▶ Your instructions
Report each line of the entries below that has the word "based" in it.

▶ Excerpted data
BEGIN

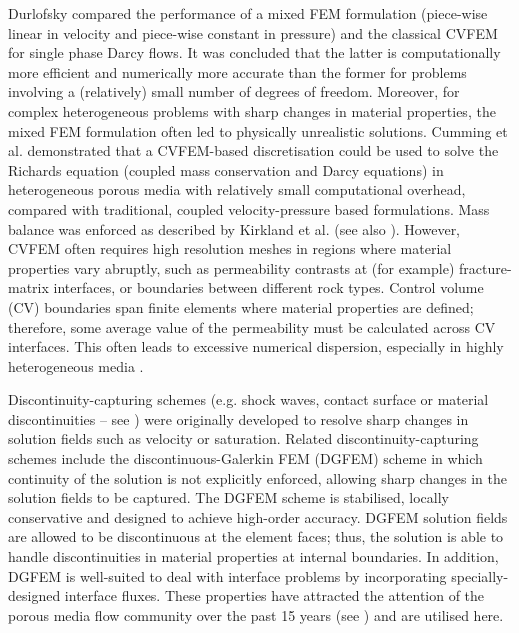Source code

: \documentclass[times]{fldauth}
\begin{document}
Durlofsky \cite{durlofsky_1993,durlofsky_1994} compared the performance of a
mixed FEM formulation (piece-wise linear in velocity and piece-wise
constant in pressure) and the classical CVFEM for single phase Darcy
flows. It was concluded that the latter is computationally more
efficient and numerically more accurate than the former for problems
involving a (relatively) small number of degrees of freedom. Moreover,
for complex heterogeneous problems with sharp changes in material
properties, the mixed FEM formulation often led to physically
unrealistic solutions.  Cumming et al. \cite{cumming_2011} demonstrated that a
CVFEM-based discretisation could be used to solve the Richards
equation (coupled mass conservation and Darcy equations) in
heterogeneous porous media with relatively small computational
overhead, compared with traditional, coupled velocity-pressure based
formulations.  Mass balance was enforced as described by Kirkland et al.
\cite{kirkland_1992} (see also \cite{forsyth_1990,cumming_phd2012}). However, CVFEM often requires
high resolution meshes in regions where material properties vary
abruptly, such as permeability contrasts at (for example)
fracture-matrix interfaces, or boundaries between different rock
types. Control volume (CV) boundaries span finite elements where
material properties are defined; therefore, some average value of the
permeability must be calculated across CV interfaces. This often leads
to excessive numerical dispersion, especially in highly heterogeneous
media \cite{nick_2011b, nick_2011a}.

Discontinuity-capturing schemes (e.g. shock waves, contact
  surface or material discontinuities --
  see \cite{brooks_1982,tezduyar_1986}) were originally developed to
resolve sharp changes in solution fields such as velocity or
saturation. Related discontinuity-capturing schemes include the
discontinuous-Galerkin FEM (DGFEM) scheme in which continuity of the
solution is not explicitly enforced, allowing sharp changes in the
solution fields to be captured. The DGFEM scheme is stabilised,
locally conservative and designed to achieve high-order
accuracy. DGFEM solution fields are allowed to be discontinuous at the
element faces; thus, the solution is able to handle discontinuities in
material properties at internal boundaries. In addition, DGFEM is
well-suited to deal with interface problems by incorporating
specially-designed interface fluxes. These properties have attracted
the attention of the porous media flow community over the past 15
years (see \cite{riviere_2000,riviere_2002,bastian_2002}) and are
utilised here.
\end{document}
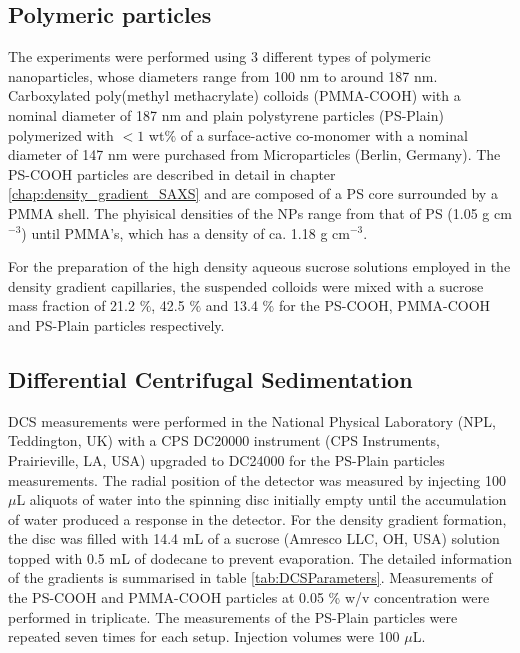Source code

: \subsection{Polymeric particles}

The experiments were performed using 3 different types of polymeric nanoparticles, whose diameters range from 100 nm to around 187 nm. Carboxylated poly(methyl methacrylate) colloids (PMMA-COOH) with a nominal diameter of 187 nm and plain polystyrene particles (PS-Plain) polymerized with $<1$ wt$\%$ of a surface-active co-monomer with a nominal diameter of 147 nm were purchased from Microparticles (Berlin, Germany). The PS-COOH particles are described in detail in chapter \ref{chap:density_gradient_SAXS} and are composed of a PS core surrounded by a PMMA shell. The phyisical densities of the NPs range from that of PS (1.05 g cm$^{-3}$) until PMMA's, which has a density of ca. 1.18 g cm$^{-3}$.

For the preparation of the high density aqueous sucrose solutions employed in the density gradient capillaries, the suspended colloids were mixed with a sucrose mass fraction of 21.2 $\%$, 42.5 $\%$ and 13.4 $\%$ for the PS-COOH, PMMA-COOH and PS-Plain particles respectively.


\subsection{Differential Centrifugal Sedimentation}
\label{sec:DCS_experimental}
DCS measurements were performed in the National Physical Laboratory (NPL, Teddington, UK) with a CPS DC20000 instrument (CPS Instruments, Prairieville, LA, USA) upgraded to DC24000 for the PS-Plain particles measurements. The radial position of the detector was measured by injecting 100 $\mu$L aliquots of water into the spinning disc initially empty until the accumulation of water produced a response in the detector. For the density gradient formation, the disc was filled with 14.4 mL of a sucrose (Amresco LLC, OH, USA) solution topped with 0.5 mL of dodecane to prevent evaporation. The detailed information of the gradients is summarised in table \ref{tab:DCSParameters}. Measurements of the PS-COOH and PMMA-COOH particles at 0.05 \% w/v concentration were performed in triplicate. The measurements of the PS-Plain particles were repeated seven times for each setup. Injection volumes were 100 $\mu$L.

END

▶ Solution for this exercise
CVFEM-based discretisation could be used to solve the Richards
overhead, compared with traditional, coupled velocity-pressure based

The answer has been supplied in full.